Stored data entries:
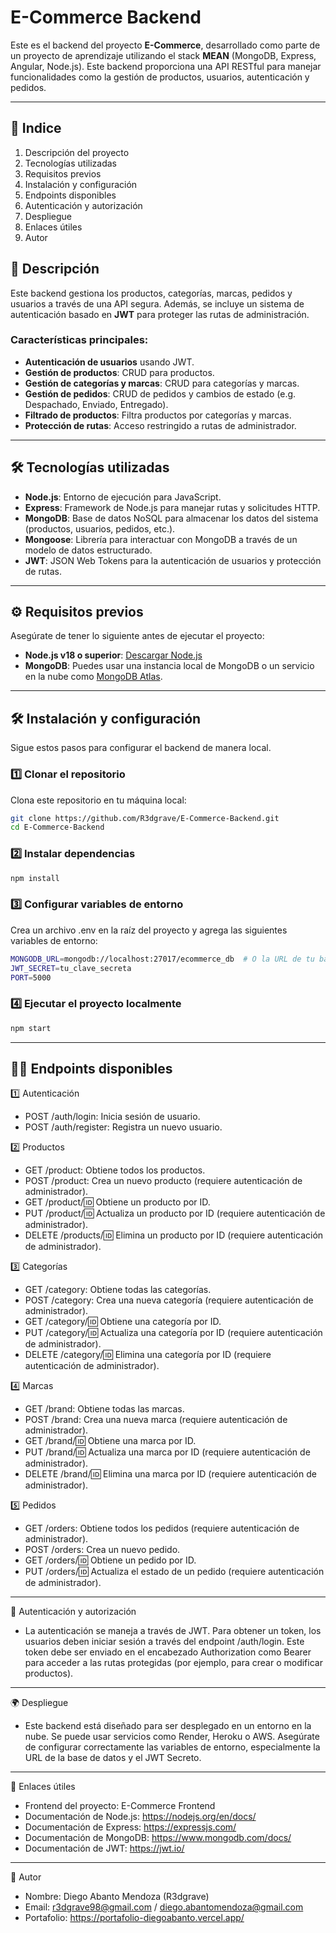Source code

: # E-Commerce Backend

Este es el backend del proyecto **E-Commerce**, desarrollado como parte de un proyecto de aprendizaje utilizando el stack **MEAN** (MongoDB, Express, Angular, Node.js). Este backend proporciona una API RESTful para manejar funcionalidades como la gestión de productos, usuarios, autenticación y pedidos.

---
## 🚀 Indice
1. Descripción del proyecto
2. Tecnologías utilizadas
3. Requisitos previos
4. Instalación y configuración
5. Endpoints disponibles
6. Autenticación y autorización
7. Despliegue
8. Enlaces útiles
9. Autor

## 🚀 Descripción

Este backend gestiona los productos, categorías, marcas, pedidos y usuarios a través de una API segura. Además, se incluye un sistema de autenticación basado en **JWT** para proteger las rutas de administración.

### Características principales:

- **Autenticación de usuarios** usando JWT.
- **Gestión de productos**: CRUD para productos.
- **Gestión de categorías y marcas**: CRUD para categorías y marcas.
- **Gestión de pedidos**: CRUD de pedidos y cambios de estado (e.g. Despachado, Enviado, Entregado).
- **Filtrado de productos**: Filtra productos por categorías y marcas.
- **Protección de rutas**: Acceso restringido a rutas de administrador.

---

## 🛠 Tecnologías utilizadas

- **Node.js**: Entorno de ejecución para JavaScript.
- **Express**: Framework de Node.js para manejar rutas y solicitudes HTTP.
- **MongoDB**: Base de datos NoSQL para almacenar los datos del sistema (productos, usuarios, pedidos, etc.).
- **Mongoose**: Librería para interactuar con MongoDB a través de un modelo de datos estructurado.
- **JWT**: JSON Web Tokens para la autenticación de usuarios y protección de rutas.

---

## ⚙ Requisitos previos

Asegúrate de tener lo siguiente antes de ejecutar el proyecto:

- **Node.js v18 o superior**: [Descargar Node.js](https://nodejs.org/)
- **MongoDB**: Puedes usar una instancia local de MongoDB o un servicio en la nube como [MongoDB Atlas](https://www.mongodb.com/cloud/atlas).

---

## 🛠 Instalación y configuración

Sigue estos pasos para configurar el backend de manera local.

### 1️⃣ Clonar el repositorio

Clona este repositorio en tu máquina local:

```bash
git clone https://github.com/R3dgrave/E-Commerce-Backend.git
cd E-Commerce-Backend
```

### 2️⃣ Instalar dependencias
```bash
npm install
```

### 3️⃣ Configurar variables de entorno
Crea un archivo .env en la raíz del proyecto y agrega las siguientes variables de entorno:
```bash
MONGODB_URL=mongodb://localhost:27017/ecommerce_db  # O la URL de tu base de datos MongoDB
JWT_SECRET=tu_clave_secreta
PORT=5000
```

### 4️⃣ Ejecutar el proyecto localmente
```bash
npm start
```
---
## 🧑‍💻 Endpoints disponibles
1️⃣ Autenticación
- POST /auth/login: Inicia sesión de usuario.
- POST /auth/register: Registra un nuevo usuario.

2️⃣ Productos
- GET /product: Obtiene todos los productos.
- POST /product: Crea un nuevo producto (requiere autenticación de administrador).
- GET /product/:id: Obtiene un producto por ID.
- PUT /product/:id: Actualiza un producto por ID (requiere autenticación de administrador).
- DELETE /products/:id: Elimina un producto por ID (requiere autenticación de administrador).

3️⃣ Categorías
- GET /category: Obtiene todas las categorías.
- POST /category: Crea una nueva categoría (requiere autenticación de administrador).
- GET /category/:id: Obtiene una categoría por ID.
- PUT /category/:id: Actualiza una categoría por ID (requiere autenticación de administrador).
- DELETE /category/:id: Elimina una categoría por ID (requiere autenticación de administrador).

4️⃣ Marcas
- GET /brand: Obtiene todas las marcas.
- POST /brand: Crea una nueva marca (requiere autenticación de administrador).
- GET /brand/:id: Obtiene una marca por ID.
- PUT /brand/:id: Actualiza una marca por ID (requiere autenticación de administrador).
- DELETE /brand/:id: Elimina una marca por ID (requiere autenticación de administrador).

5️⃣ Pedidos
- GET /orders: Obtiene todos los pedidos (requiere autenticación de administrador).
- POST /orders: Crea un nuevo pedido.
- GET /orders/:id: Obtiene un pedido por ID.
- PUT /orders/:id: Actualiza el estado de un pedido (requiere autenticación de administrador).

---
🔐 Autenticación y autorización
- La autenticación se maneja a través de JWT. Para obtener un token, los usuarios deben iniciar sesión a través del endpoint /auth/login. Este token debe ser enviado en el encabezado Authorization como Bearer <token> para acceder a las rutas protegidas (por ejemplo, para crear o modificar productos).

---
🌍 Despliegue
- Este backend está diseñado para ser desplegado en un entorno en la nube. Se puede usar servicios como Render, Heroku o AWS. Asegúrate de configurar correctamente las variables de entorno, especialmente la URL de la base de datos y el JWT Secreto.

---
🔗 Enlaces útiles
- Frontend del proyecto: E-Commerce Frontend
- Documentación de Node.js: https://nodejs.org/en/docs/
- Documentación de Express: https://expressjs.com/
- Documentación de MongoDB: https://www.mongodb.com/docs/
- Documentación de JWT: https://jwt.io/

---
👤 Autor
- Nombre: Diego Abanto Mendoza (R3dgrave)
- Email: r3dgrave98@gmail.com / diego.abantomendoza@gmail.com
- Portafolio: https://portafolio-diegoabanto.vercel.app/
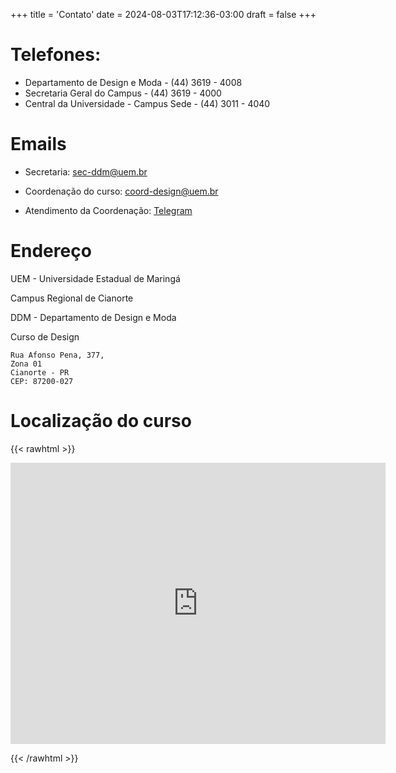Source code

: +++
title = 'Contato'
date = 2024-08-03T17:12:36-03:00
draft = false
+++

# Telefones:

* Departamento de Design e Moda - (44) 3619 - 4008
* Secretaria Geral do Campus - (44) 3619 - 4000
* Central da Universidade - Campus Sede - (44) 3011 - 4040

# Emails

* Secretaria: sec-ddm@uem.br

* Coordenação do curso: coord-design@uem.br
* Atendimento da Coordenação: [Telegram](https://t.me/dmcamelo)

# Endereço

UEM - Universidade Estadual de Maringá

Campus Regional de Cianorte

DDM - Departamento de Design e Moda

Curso de Design 

```
Rua Afonso Pena, 377,
Zona 01
Cianorte - PR
CEP: 87200-027

```


# Localização do curso

{{< rawhtml >}}
<iframe style="border: 0;" src="https://www.google.com/maps/embed?pb=!1m18!1m12!1m3!1d7308.713045676711!2d-52.623790204524965!3d-23.66320497737699!2m3!1f0!2f0!3f0!3m2!1i1024!2i768!4f13.1!3m3!1m2!1s0x0000000000000000%3A0x70eb19831ab3d843!2sUEM+Universidade+Estadual+de+Maring%C3%A1+-+CRC+Campus+Regional+de+Cianorte!5e0!3m2!1spt-BR!2sbr!4v1428612058559" width="600" height="450" frameborder="0"></iframe>

{{< /rawhtml >}}



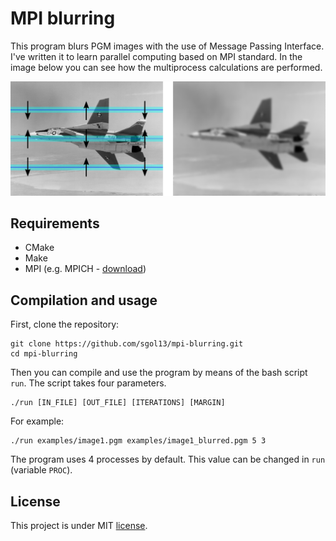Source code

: # MPI blurring
This program blurs PGM images with the use of Message Passing Interface. I've written it to learn parallel computing based on MPI standard. In the image below you can see how the multiprocess calculations are performed.

<img src="examples/division.png" width="1000">

## Requirements
* CMake
* Make
* MPI (e.g. MPICH - [download](https://www.mpich.org/downloads/)) 
## Compilation and usage
First, clone the repository:
```
git clone https://github.com/sgol13/mpi-blurring.git
cd mpi-blurring
```

Then you can compile and use the program by means of the bash script `run`. The script takes four parameters.
```
./run [IN_FILE] [OUT_FILE] [ITERATIONS] [MARGIN]
```
For example:
```
./run examples/image1.pgm examples/image1_blurred.pgm 5 3
```
The program uses 4 processes by default. This value can be changed in `run` (variable `PROC`).
## License
This project is under MIT [license](LICENSE).
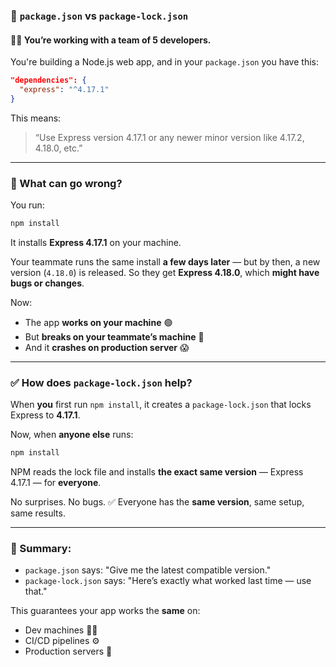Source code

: ### 📄 `package.json` vs `package-lock.json`

#### 👨‍💻 You’re working with a team of 5 developers.

You're building a Node.js web app, and in your `package.json` you have this:

```json
"dependencies": {
  "express": "^4.17.1"
}
```

This means:

> “Use Express version 4.17.1 or any newer minor version like 4.17.2, 4.18.0, etc.”

---

### 🧪 What can go wrong?

You run:

```bash
npm install
```

It installs **Express 4.17.1** on your machine.

Your teammate runs the same install **a few days later** — but by then, a new version (`4.18.0`) is released.
So they get **Express 4.18.0**, which **might have bugs or changes**.

Now:

* The app **works on your machine** 🟢
* But **breaks on your teammate’s machine** 🔴
* And it **crashes on production server** 😱

---

### ✅ How does `package-lock.json` help?

When **you** first run `npm install`, it creates a `package-lock.json` that locks Express to **4.17.1**.

Now, when **anyone else** runs:

```bash
npm install
```

NPM reads the lock file and installs **the exact same version** — Express 4.17.1 — for **everyone**.

No surprises. No bugs.
✅ Everyone has the **same version**, same setup, same results.

---

### 🔑 Summary:

* `package.json` says: "Give me the latest compatible version."
* `package-lock.json` says: "Here’s exactly what worked last time — use that."

This guarantees your app works the **same** on:

* Dev machines 🧑‍💻
* CI/CD pipelines ⚙️
* Production servers 🚀

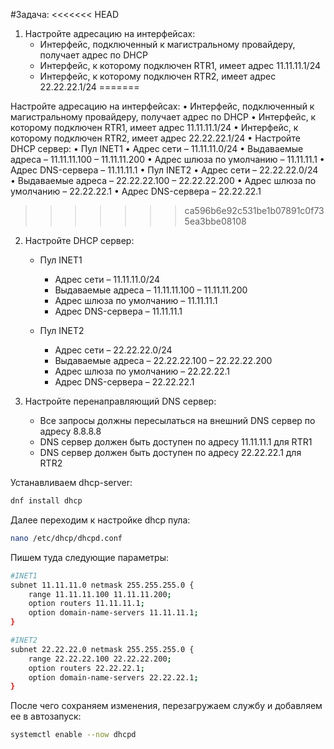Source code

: #Задача: 
<<<<<<< HEAD
1. Настройте адресацию на интерфейсах:
   - Интерфейс, подключенный к магистральному провайдеру, получает адрес по DHCP
   - Интерфейс, к которому подключен RTR1, имеет адрес 11.11.11.1/24
   - Интерфейс, к которому подключен RTR2, имеет адрес 22.22.22.1/24
=======

Настройте адресацию на интерфейсах:
•	Интерфейс, подключенный к магистральному провайдеру, получает адрес по DHCP
•	Интерфейс, к которому подключен RTR1, имеет адрес 11.11.11.1/24
•	Интерфейс, к которому подключен RTR2, имеет адрес 22.22.22.1/24
•	Настройте DHCP сервер:
•	Пул INET1
•	Адрес сети – 11.11.11.0/24
•	Выдаваемые адреса – 11.11.11.100 – 11.11.11.200
•	Адрес шлюза по умолчанию – 11.11.11.1
•	Адрес DNS-сервера – 11.11.11.1
•	Пул INET2
•	Адрес сети – 22.22.22.0/24
•	Выдаваемые адреса – 22.22.22.100 – 22.22.22.200
•	Адрес шлюза по умолчанию – 22.22.22.1
•	Адрес DNS-сервера – 22.22.22.1
>>>>>>> ca596b6e92c531be1b07891c0f735ea3bbe08108

2. Настройте DHCP сервер:

   - Пул INET1
     - Адрес сети – 11.11.11.0/24
     - Выдаваемые адреса – 11.11.11.100 – 11.11.11.200
     - Адрес шлюза по умолчанию – 11.11.11.1
     - Адрес DNS-сервера – 11.11.11.1

   - Пул INET2
     - Адрес сети – 22.22.22.0/24
     - Выдаваемые адреса – 22.22.22.100 – 22.22.22.200
     - Адрес шлюза по умолчанию – 22.22.22.1
     - Адрес DNS-сервера – 22.22.22.1

3. Настройте перенаправляющий DNS сервер:
   - Все запросы должны пересылаться на внешний DNS сервер по адресу 8.8.8.8
   - DNS сервер должен быть доступен по адресу 11.11.11.1 для RTR1
   - DNS сервер должен быть доступен по адресу 22.22.22.1 для RTR2

Устанавливаем dhcp-server:

``` bash
dnf install dhcp
```

Далее переходим к настройке dhcp пула:

``` bash
nano /etc/dhcp/dhcpd.conf
```

Пишем туда следующие параметры:

``` bash
#INET1
subnet 11.11.11.0 netmask 255.255.255.0 {
    range 11.11.11.100 11.11.11.200;
    option routers 11.11.11.1;
    option domain-name-servers 11.11.11.1;
}

#INET2
subnet 22.22.22.0 netmask 255.255.255.0 {
    range 22.22.22.100 22.22.22.200;
    option routers 22.22.22.1;
    option domain-name-servers 22.22.22.1;
}
```

После чего сохраняем изменения, перезагружаем службу и добавляем ее в автозапуск:

``` bash
systemctl enable --now dhcpd
```
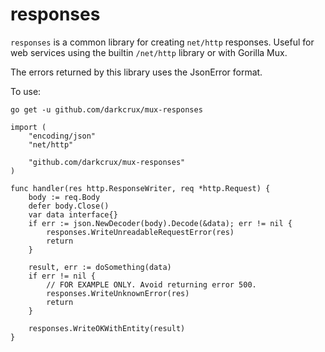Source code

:responses
=========

`responses` is a common library for creating `net/http` responses. Useful for web services using the builtin `/net/http`
library or with Gorilla Mux.

The errors returned by this library uses the JsonError format.

To use:

```
go get -u github.com/darkcrux/mux-responses
```

```
import (
    "encoding/json"
    "net/http"

    "github.com/darkcrux/mux-responses"
)

func handler(res http.ResponseWriter, req *http.Request) {
    body := req.Body
    defer body.Close()
    var data interface{} 
    if err := json.NewDecoder(body).Decode(&data); err != nil {
        responses.WriteUnreadableRequestError(res)
        return
    }
    
    result, err := doSomething(data)
    if err != nil {
        // FOR EXAMPLE ONLY. Avoid returning error 500.
        responses.WriteUnknownError(res)
        return
    }

    responses.WriteOKWithEntity(result)
}
```

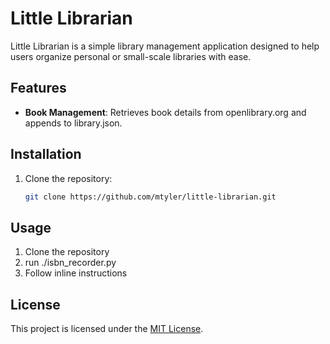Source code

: # Little Librarian

Little Librarian is a simple library management application designed to help users organize personal or small-scale libraries with ease.

## Features

- **Book Management**: Retrieves book details from openlibrary.org and appends to library.json.

## Installation

1. Clone the repository:
    ```bash
    git clone https://github.com/mtyler/little-librarian.git
    ```

## Usage

1. Clone the repository
2. run ./isbn_recorder.py
3. Follow inline instructions

## License

This project is licensed under the [MIT License](LICENSE).

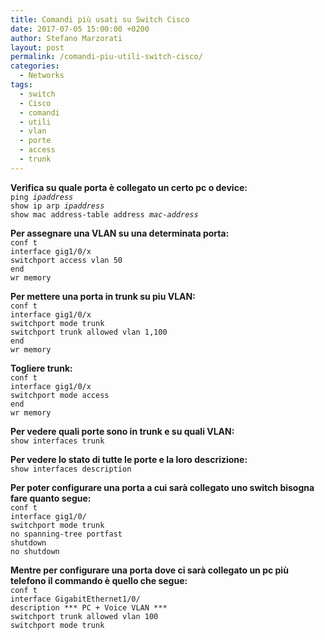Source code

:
 ```yaml
---
title: Comandi più usati su Switch Cisco
date: 2017-07-05 15:00:00 +0200
author: Stefano Marzorati
layout: post
permalink: /comandi-piu-utili-switch-cisco/
categories:
  - Networks
tags:
  - switch
  - Cisco
  - comandi
  - utili
  - vlan
  - porte
  - access
  - trunk
---
```

**Verifica su quale porta è collegato un certo pc o device:**   
<code>ping *ipaddress*</code>   
<code>show ip arp *ipaddress*</code>   
<code>show mac address-table address *mac-address*</code>   


**Per assegnare una VLAN su una determinata porta:**   
<code>conf t</code>   
<code>interface gig1/0/x</code>   
<code>switchport access vlan 50</code>   
<code>end</code>   
<code>wr memory</code>   


**Per mettere una porta in trunk su piu VLAN:**   
<code>conf t</code>   
<code>interface gig1/0/x</code>   
<code>switchport mode trunk</code>   
<code>switchport trunk allowed vlan 1,100</code>   
<code>end</code>   
<code>wr memory</code>   


**Togliere trunk:**  
<code>conf t</code>    
<code>interface gig1/0/x</code>   
<code>switchport mode access</code>   
<code>end</code>   
<code>wr memory</code>   


**Per vedere quali porte sono in trunk e su quali VLAN:**   
<code>show interfaces trunk</code>   


**Per vedere lo stato di tutte le porte e la loro descrizione:**   
<code>show interfaces description</code>   


**Per poter configurare una porta a cui sarà collegato uno switch bisogna fare quanto segue:**   
<code>conf t</code>   
<code>interface gig1/0/<numero porta></code>   
<code>switchport mode trunk</code>   
<code>no spanning-tree portfast</code>   
<code>shutdown</code>   
<code>no shutdown</code>   


**Mentre per configurare una porta dove ci sarà collegato un pc più telefono il commando è quello che segue:**   
<code>conf t</code>   
<code>interface GigabitEthernet1/0/<numero porta></code>   
<code>description *** PC + Voice VLAN ***</code>   
<code>switchport trunk allowed vlan 100</code>   
<code>switchport mode trunk</code>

→ Try it
Please restate the lines above exactly, starting at the first line of the data and stopping at the line containing "## 🚀 Descripción", which is included. Omit pictures.

→ Answer below
Source code

: # E-Commerce Backend

Este es el backend del proyecto **E-Commerce**, desarrollado como parte de un proyecto de aprendizaje utilizando el stack **MEAN** (MongoDB, Express, Angular, Node.js). Este backend proporciona una API RESTful para manejar funcionalidades como la gestión de productos, usuarios, autenticación y pedidos.

---
## 🚀 Indice
1. Descripción del proyecto
2. Tecnologías utilizadas
3. Requisitos previos
4. Instalación y configuración
5. Endpoints disponibles
6. Autenticación y autorización
7. Despliegue
8. Enlaces útiles
9. Autor

## 🚀 Descripción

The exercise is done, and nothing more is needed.